Towards the Bright Horizon
A perspective suggested by another look at ethics
Writings on religion and ethics
This book is offered to some of those who are looking for answers to questions such as: what’s it all about? How should I live my life? Does life on earth have any point or purpose? Presumably such people are dissatisfied with the answers that are given by any Church or organised religion that they have encountered, or they wouldn’t still be looking. However, I say “some” (only) because it seems likely that there are several different ways to such answers, of which one or perhaps one or two at most may suit any particular person.
The way that is explored here starts from questions of right and wrong. What does it mean to say that a person’s conduct is right or wrong, other than in an obvious or trivial sense? That is, does right conduct or wrong conduct really matter? If so, why, and what do “right” and “wrong” mean? It isn’t enough to appeal to the need for avoiding anti-social conduct, for why should that count with one who may feel that he owes little enough to society? Going into such questions is taken to be the business of ethics, or of moral philosophy if you will, and that is where our exploration begins – a dull enough start perhaps, until certain possibly not-quite-expected implications begin to appear, and certain more interesting questions need to be addressed.
What became this book began, not as a book, but as a personal search for understanding that turned out to involve almost a lifetime’s work and that arrived only by stages at the subject of ethics. That ethics came to be the focus simply reflects the discovery that for this searcher at least, ethics and ethical questions present the most down-to-earth and effective way of getting a grip on the largest questions of life. Amateur explorations in the fields of biology and physics were rewarding and likewise in the fields of mysticism and parapsychology. However, mysticism and parapsychology will not be given any significant place in the argument that is sought to be developed, if only because of a problem of credibility that arises.
The authority that the accounts of mystical experience might otherwise carry has largely been appropriated by one organised religion or another (or is thought to have been so appropriated, which raises the same problem). In consequence, the worth as evidence of such accounts tends to be rated on a par with estimates of the overall worth of the religion concerned and one who is looking elsewhere for answers may throw out the one with the other. As regards paranormal communications, the apparently ineradicable uncertainties attaching to the conditions necessary for proof of reliable communication leave their worth as evidence even lower, if anything, in the general opinion. So most of the time, virtually all the time indeed, the facts to which argument appeals will have to be the ordinary, admitted facts of everyday life.
Getting from the facts of everyday life to the kinds of answers we are looking for is going to take work. I believe it can be done, though not easily, and the reader who glides through this book with his mind in neutral gear is perhaps unlikely to find the argument persuasive. No answers are to be conceded in advance: the case must stand or fall on argument and on ordinary, ascertained (or ascertainable) fact.
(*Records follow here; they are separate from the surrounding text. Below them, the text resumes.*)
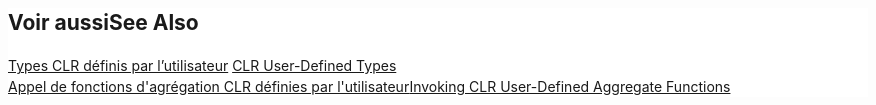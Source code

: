 ## <a name="see-also"></a><span data-ttu-id="a5808-152">Voir aussi</span><span class="sxs-lookup"><span data-stu-id="a5808-152">See Also</span></span>  
 <span data-ttu-id="a5808-153">[Types CLR définis par l’utilisateur](../clr-integration-database-objects-user-defined-types/clr-user-defined-types.md) </span><span class="sxs-lookup"><span data-stu-id="a5808-153">[CLR User-Defined Types](../clr-integration-database-objects-user-defined-types/clr-user-defined-types.md) </span></span>  
 [<span data-ttu-id="a5808-154">Appel de fonctions d'agrégation CLR définies par l'utilisateur</span><span class="sxs-lookup"><span data-stu-id="a5808-154">Invoking CLR User-Defined Aggregate Functions</span></span>](clr-user-defined-aggregate-invoking-functions.md)  
  
  

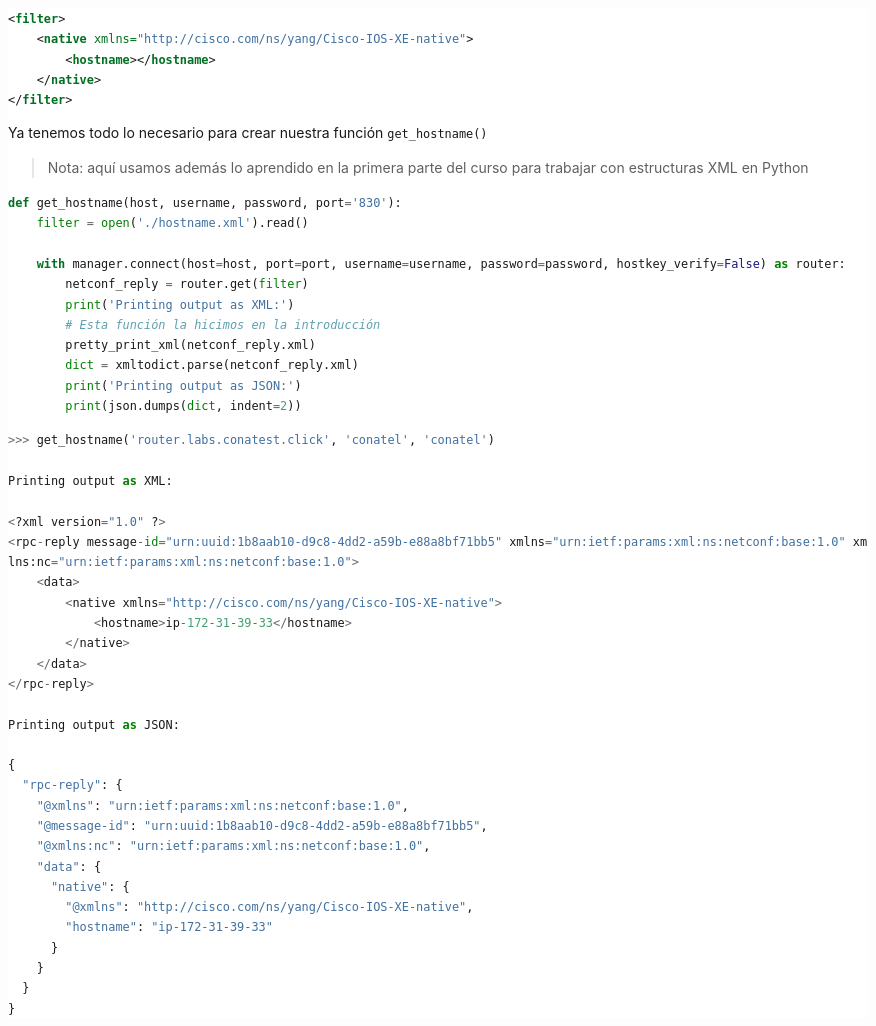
 ``` xml
<filter>
    <native xmlns="http://cisco.com/ns/yang/Cisco-IOS-XE-native">
        <hostname></hostname>
    </native>
</filter>
```

Ya tenemos todo lo necesario para crear nuestra función `get_hostname()`

> Nota: aquí usamos además lo aprendido en la primera parte del curso para trabajar con estructuras XML en Python

``` python
def get_hostname(host, username, password, port='830'):
    filter = open('./hostname.xml').read()

    with manager.connect(host=host, port=port, username=username, password=password, hostkey_verify=False) as router:
        netconf_reply = router.get(filter)
        print('Printing output as XML:')
        # Esta función la hicimos en la introducción
        pretty_print_xml(netconf_reply.xml)
        dict = xmltodict.parse(netconf_reply.xml)
        print('Printing output as JSON:')
        print(json.dumps(dict, indent=2))
```



``` python
>>> get_hostname('router.labs.conatest.click', 'conatel', 'conatel')

Printing output as XML:

<?xml version="1.0" ?>
<rpc-reply message-id="urn:uuid:1b8aab10-d9c8-4dd2-a59b-e88a8bf71bb5" xmlns="urn:ietf:params:xml:ns:netconf:base:1.0" xmlns:nc="urn:ietf:params:xml:ns:netconf:base:1.0">
	<data>
		<native xmlns="http://cisco.com/ns/yang/Cisco-IOS-XE-native">
			<hostname>ip-172-31-39-33</hostname>
		</native>
	</data>
</rpc-reply>

Printing output as JSON:

{
  "rpc-reply": {
    "@xmlns": "urn:ietf:params:xml:ns:netconf:base:1.0",
    "@message-id": "urn:uuid:1b8aab10-d9c8-4dd2-a59b-e88a8bf71bb5",
    "@xmlns:nc": "urn:ietf:params:xml:ns:netconf:base:1.0",
    "data": {
      "native": {
        "@xmlns": "http://cisco.com/ns/yang/Cisco-IOS-XE-native",
        "hostname": "ip-172-31-39-33"
      }
    }
  }
}
```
If you want to make the essay, please read on. Even where you disagree you may find yourself – assuming you take the trouble to clarify and then criticise and evaluate the ground or grounds of your disagreement – with a few worthwhile new ideas.
It may need acknowledgement that some people seem to take offence nowadays if the masculine pronoun only is used to refer to the human person. The old-fashioned rule is so far still the simplest one and it is followed here, that is, the rule that “he” Includes “she” except where it obviously doesn’t. Here it always does.